[Records to use Boundary: Start]
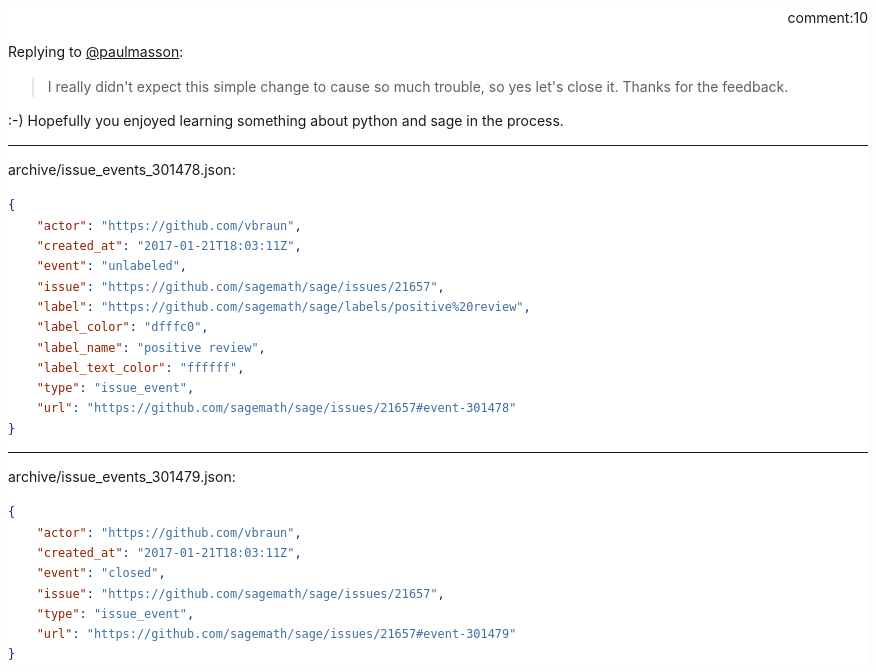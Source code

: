 <div id="comment:10" align="right">comment:10</div>

Replying to [@paulmasson](#comment%3A8):
> I really didn't expect this simple change to cause so much trouble, so yes let's close it. Thanks for the feedback.

:-) Hopefully you enjoyed learning something about python and sage in the process.



---

archive/issue_events_301478.json:
```json
{
    "actor": "https://github.com/vbraun",
    "created_at": "2017-01-21T18:03:11Z",
    "event": "unlabeled",
    "issue": "https://github.com/sagemath/sage/issues/21657",
    "label": "https://github.com/sagemath/sage/labels/positive%20review",
    "label_color": "dfffc0",
    "label_name": "positive review",
    "label_text_color": "ffffff",
    "type": "issue_event",
    "url": "https://github.com/sagemath/sage/issues/21657#event-301478"
}
```



---

archive/issue_events_301479.json:
```json
{
    "actor": "https://github.com/vbraun",
    "created_at": "2017-01-21T18:03:11Z",
    "event": "closed",
    "issue": "https://github.com/sagemath/sage/issues/21657",
    "type": "issue_event",
    "url": "https://github.com/sagemath/sage/issues/21657#event-301479"
}
```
[Records to use Boundary: End]
Task goal –
Your task is to repeat the entries above exactly, omitting the pictures.

Exercise response –
Source code

: <div id="comment:10" align="right">comment:10</div>

Replying to [@paulmasson](#comment%3A8):
> I really didn't expect this simple change to cause so much trouble, so yes let's close it. Thanks for the feedback.

:-) Hopefully you enjoyed learning something about python and sage in the process.



---

archive/issue_events_301478.json:
```json
{
    "actor": "https://github.com/vbraun",
    "created_at": "2017-01-21T18:03:11Z",
    "event": "unlabeled",
    "issue": "https://github.com/sagemath/sage/issues/21657",
    "label": "https://github.com/sagemath/sage/labels/positive%20review",
    "label_color": "dfffc0",
    "label_name": "positive review",
    "label_text_color": "ffffff",
    "type": "issue_event",
    "url": "https://github.com/sagemath/sage/issues/21657#event-301478"
}
```



---

archive/issue_events_301479.json:
```json
{
    "actor": "https://github.com/vbraun",
    "created_at": "2017-01-21T18:03:11Z",
    "event": "closed",
    "issue": "https://github.com/sagemath/sage/issues/21657",
    "type": "issue_event",
    "url": "https://github.com/sagemath/sage/issues/21657#event-301479"
}
```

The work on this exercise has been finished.